Santamaría then filed this petition for writ of habeas corpus in the United States District Court for the Northern District of California. The district court held that our decision in Pettaway v. Plummer, 943 F.2d 1041 (9th Cir.1991) (Pettaway), cert. denied, 506 U.S. 904, 113 S.Ct. 296, 121 L.Ed.2d 220 (1992), compelled the conclusion that the Double Jeopardy Clause bars the prosecution from arguing at retrial that Santamaría used a knife to commit murder. Therefore, the district court issued the writ. The Sheriff, Santamaría, and the California Supreme Court all agree that this case is factually indistinguishable from Pettaway, and that the only substantial legal issue before us is the continuing vitality of that decision. See Santamaria, 8 Cal.4th at 923, 35 Cal.Rptr.2d 624, 884 P.2d 81 (“People v. Pettaway ... involved virtually the same issue and procedural posture as this case, except that there the weapon enhancement that the jury found not true was for use of a firearm, not a knife.”).

II

We review de novo a district court’s decision to grant or deny a writ of habeas corpus. Martinez-Villareal v. Lewis, 80 F.3d 1301, 1305 (9th Cir.), cert. denied, — U.S. -, 117 S.Ct. 588, 136 L.Ed.2d 517 (1996).

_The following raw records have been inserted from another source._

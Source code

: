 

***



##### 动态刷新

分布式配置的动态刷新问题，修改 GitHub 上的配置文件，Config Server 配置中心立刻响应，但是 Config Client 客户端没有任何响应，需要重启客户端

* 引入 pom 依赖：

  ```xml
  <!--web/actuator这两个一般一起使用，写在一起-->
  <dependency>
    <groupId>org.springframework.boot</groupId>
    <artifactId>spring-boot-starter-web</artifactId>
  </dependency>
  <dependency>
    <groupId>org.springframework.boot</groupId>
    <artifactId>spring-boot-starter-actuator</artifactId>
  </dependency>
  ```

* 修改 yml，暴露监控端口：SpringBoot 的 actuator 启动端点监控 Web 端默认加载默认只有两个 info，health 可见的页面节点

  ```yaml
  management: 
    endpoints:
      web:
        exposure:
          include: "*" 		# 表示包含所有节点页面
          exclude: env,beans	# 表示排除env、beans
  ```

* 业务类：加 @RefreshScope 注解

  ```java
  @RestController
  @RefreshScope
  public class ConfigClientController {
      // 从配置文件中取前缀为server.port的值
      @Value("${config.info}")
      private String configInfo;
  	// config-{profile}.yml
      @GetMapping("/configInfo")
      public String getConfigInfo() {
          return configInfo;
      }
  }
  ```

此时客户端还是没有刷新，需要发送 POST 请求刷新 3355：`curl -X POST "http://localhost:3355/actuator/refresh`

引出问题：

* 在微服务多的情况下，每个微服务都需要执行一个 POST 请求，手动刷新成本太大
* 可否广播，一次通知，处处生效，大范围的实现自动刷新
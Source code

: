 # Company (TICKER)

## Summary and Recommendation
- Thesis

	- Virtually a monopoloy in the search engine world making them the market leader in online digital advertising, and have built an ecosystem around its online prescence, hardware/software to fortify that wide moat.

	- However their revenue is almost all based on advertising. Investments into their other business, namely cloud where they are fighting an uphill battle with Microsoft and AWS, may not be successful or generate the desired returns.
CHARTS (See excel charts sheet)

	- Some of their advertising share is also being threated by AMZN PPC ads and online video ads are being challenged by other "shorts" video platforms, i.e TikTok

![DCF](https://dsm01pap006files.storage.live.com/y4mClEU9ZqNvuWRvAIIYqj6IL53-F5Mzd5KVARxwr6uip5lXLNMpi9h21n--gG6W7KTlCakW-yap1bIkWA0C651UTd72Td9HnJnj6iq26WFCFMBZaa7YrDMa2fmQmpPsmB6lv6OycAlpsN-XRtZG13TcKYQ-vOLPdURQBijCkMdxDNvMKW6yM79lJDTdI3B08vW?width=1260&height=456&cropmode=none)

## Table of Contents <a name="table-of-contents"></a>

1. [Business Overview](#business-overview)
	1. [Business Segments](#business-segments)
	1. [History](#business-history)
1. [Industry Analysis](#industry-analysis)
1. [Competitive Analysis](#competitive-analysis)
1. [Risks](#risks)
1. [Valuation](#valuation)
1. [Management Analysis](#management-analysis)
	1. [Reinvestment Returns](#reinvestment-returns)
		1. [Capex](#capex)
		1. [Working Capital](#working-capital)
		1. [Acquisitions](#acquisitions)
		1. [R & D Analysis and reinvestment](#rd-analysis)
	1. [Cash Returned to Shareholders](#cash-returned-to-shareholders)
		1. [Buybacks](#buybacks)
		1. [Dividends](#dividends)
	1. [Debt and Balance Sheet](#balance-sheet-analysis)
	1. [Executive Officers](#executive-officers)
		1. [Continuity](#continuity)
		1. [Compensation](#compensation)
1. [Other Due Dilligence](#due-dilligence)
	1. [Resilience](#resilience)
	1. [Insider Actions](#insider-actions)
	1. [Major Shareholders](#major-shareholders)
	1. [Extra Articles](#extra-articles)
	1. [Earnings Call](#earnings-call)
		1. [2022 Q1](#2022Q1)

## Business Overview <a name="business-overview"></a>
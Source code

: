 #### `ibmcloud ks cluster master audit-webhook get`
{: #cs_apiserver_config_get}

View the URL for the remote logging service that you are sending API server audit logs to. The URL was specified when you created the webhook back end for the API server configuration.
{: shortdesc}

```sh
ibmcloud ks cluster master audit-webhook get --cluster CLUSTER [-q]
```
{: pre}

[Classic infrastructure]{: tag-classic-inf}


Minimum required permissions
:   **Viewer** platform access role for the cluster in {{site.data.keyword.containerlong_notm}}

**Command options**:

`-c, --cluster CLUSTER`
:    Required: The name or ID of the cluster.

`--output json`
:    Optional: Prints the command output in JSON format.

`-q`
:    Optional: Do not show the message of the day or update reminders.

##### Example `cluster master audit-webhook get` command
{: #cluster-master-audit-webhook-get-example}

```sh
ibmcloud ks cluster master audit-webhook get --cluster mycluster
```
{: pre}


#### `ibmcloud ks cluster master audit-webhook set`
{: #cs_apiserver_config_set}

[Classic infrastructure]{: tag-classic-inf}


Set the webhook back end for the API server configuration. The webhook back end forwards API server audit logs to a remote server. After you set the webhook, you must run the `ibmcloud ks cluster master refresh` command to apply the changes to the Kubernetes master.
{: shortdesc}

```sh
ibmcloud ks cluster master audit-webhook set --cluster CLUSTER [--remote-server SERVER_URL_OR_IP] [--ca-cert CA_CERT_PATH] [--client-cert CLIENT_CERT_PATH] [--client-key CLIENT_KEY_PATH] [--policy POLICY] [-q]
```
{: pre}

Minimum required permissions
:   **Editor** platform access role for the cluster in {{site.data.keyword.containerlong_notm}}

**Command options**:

The habeas corpus provisions of the Antiterrorism and Effective Death Penalty Act of 1996 (amendments to 28 U.S.C. §§ 2241-2255) do not apply retroactively to this appeal. Jeffries v. Wood, 103 F.3d 827 (9th Cir.1996).

The Sheriff urges us to revisit Pettaway for three reasons: (1) it was decided incorrectly as an original matter; (2) it rested upon an erroneous interpretation of California law since corrected by the California Supreme Court; and (3) it has been undermined by the Supreme Court’s intervening decisions in Caspari v. Bohlen, 510 U.S. 383, 114 S.Ct. 948, 127 L.Ed.2d 236 (1994) (Caspari ), and United States v. Dixon, 509 U.S. 688, 113 S.Ct. 2849, 125 L.Ed.2d 556 (1993) (Dixon). We will address each of the Sheriff’s contentions in turn.

*1355A.

The Sheriffs first ground for urging us to overrule Pettaway cannot be accepted. It is settled law that one three-judge panel of this court cannot ordinarily reconsider or overrule the decision of a prior panel. United States v. Gay, 967 F.2d 322, 327 (9th Cir.) (Gay), cert. denied, 506 U.S. 929, 113 S.Ct. 359, 121 L.Ed.2d 272 (1992). This principle, that three-judge panels must respect binding circuit precedent, applies even if we believe that precedent to be erroneous. The Sheriffs various arguments that Pettaway misinterpreted Ashe v. Swenson, 397 U.S. 436, 90 S.Ct. 1189, 25 L.Ed.2d 469 (1970), can be entertained only by this court sitting en banc.

B.

The Sheriffs second ground for questioning Pettaway is more compelling, because no panel of this court can have ultimate authority over a question of California law. Our colleagues on the California Supreme Court recently informed us that Pettaway “misunderstood the relevant state law,” and urged us to reconsider that decision at the earliest opportunity. Santamaria, 8 Cal.4th at 923-26, 35 Cal.Rptr.2d 624, 884 P.2d 81.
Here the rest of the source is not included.